Task prompt: Could you show all lines in the entries below that contain the string "time"?

Exercise inputs:
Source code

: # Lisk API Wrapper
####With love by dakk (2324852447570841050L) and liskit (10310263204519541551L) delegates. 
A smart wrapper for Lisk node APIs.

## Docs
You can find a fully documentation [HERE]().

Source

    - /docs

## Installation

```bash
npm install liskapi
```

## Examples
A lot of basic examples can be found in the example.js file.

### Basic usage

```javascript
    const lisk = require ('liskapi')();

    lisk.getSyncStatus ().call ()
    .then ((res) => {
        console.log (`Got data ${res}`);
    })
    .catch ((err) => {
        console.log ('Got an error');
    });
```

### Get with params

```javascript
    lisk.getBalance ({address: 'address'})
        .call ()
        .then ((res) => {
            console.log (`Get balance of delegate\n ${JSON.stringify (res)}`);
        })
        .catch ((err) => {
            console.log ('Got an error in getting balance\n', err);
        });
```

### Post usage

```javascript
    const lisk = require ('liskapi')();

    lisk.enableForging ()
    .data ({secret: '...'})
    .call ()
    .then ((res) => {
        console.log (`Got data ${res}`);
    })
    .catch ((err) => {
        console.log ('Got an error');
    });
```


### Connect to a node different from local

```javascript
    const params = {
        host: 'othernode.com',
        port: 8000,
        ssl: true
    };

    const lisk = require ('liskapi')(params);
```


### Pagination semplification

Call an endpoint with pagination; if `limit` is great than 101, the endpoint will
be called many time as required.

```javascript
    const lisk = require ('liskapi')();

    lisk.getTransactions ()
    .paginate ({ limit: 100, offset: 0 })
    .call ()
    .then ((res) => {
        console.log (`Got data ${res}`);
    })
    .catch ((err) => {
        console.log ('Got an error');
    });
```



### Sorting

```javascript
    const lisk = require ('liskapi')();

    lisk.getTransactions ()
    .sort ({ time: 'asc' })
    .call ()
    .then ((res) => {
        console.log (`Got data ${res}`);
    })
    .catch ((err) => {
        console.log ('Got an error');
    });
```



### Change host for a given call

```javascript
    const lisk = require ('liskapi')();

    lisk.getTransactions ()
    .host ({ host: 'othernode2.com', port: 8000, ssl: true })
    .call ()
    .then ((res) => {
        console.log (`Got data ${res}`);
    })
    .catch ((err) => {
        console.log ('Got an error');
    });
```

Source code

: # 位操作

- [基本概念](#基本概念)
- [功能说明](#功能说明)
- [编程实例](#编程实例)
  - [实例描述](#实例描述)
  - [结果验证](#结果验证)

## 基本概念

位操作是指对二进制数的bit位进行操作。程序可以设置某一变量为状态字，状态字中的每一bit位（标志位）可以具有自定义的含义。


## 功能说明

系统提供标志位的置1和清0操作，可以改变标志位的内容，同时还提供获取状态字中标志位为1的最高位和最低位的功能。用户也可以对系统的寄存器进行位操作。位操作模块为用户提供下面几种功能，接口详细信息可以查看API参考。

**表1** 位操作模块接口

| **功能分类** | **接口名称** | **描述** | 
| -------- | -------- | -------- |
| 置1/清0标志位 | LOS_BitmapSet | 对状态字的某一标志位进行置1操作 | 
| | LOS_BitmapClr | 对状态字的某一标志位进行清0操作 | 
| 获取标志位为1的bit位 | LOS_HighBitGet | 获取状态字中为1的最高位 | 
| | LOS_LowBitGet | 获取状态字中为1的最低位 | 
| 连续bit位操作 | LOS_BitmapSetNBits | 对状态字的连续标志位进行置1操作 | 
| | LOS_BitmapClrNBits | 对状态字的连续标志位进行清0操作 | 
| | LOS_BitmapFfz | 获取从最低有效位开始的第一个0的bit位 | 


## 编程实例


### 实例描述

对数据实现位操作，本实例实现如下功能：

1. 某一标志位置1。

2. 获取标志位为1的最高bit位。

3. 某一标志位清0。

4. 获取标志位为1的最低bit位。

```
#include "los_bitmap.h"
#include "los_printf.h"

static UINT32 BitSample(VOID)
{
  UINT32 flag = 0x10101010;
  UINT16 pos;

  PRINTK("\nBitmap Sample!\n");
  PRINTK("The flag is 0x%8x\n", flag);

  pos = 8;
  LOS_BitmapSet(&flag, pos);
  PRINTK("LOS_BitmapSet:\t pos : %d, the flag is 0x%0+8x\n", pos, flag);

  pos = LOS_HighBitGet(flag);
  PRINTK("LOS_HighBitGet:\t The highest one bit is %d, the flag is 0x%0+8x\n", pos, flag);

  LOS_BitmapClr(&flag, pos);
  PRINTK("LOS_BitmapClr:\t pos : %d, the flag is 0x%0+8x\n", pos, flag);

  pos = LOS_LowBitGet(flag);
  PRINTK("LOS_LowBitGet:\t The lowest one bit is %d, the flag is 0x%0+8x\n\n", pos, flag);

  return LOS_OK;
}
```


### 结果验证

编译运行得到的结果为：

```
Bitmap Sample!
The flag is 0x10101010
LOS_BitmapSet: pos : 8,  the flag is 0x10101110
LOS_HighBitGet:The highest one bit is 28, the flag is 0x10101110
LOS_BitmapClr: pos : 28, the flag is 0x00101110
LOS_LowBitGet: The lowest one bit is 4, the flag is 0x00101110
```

Written solution:
be called many time as required.
    .sort ({ time: 'asc' })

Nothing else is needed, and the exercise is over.